→ Raw data
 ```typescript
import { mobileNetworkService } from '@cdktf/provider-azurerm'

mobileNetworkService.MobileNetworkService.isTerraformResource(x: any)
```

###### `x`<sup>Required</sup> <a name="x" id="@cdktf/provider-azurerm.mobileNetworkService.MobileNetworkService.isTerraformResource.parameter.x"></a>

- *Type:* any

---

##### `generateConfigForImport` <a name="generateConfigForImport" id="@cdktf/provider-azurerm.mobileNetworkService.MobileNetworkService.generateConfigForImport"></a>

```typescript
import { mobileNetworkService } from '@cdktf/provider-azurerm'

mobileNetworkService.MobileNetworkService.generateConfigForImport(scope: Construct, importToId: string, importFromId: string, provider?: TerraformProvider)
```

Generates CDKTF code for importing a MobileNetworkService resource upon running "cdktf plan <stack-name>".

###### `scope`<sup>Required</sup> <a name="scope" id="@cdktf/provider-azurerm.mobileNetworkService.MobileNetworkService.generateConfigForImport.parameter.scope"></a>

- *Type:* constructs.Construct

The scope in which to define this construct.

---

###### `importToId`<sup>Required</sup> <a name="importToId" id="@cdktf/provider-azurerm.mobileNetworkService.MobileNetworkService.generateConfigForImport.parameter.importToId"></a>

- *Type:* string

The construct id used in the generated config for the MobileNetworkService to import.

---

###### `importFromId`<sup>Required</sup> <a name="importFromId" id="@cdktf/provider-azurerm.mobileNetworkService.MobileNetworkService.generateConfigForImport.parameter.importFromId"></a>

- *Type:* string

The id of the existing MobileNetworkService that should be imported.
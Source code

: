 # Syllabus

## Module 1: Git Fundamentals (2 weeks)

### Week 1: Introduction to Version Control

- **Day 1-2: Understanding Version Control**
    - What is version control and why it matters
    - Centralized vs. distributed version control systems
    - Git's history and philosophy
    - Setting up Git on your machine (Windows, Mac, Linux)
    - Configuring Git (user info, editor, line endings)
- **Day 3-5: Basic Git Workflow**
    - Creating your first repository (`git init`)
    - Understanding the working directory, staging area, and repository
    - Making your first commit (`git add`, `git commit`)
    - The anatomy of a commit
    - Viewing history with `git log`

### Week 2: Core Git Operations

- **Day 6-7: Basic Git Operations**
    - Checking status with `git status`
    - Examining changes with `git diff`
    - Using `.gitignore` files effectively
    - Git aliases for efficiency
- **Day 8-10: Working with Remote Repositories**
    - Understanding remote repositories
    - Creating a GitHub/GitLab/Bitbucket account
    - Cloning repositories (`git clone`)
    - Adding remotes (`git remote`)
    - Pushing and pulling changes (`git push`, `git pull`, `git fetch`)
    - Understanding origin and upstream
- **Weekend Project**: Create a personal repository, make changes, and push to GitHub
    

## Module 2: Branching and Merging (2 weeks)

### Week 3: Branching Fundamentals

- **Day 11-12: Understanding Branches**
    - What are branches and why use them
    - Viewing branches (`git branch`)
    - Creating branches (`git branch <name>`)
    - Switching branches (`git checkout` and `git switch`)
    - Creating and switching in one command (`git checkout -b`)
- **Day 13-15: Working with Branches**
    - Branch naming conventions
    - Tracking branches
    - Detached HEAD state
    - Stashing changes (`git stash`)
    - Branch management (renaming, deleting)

→ The task
Go through the material and select each line with the string "changes" in it.

→ Response area
    - Examining changes with `git diff`
    - Pushing and pulling changes (`git push`, `git pull`, `git fetch`)
- **Weekend Project**: Create a personal repository, make changes, and push to GitHub
    - Stashing changes (`git stash`)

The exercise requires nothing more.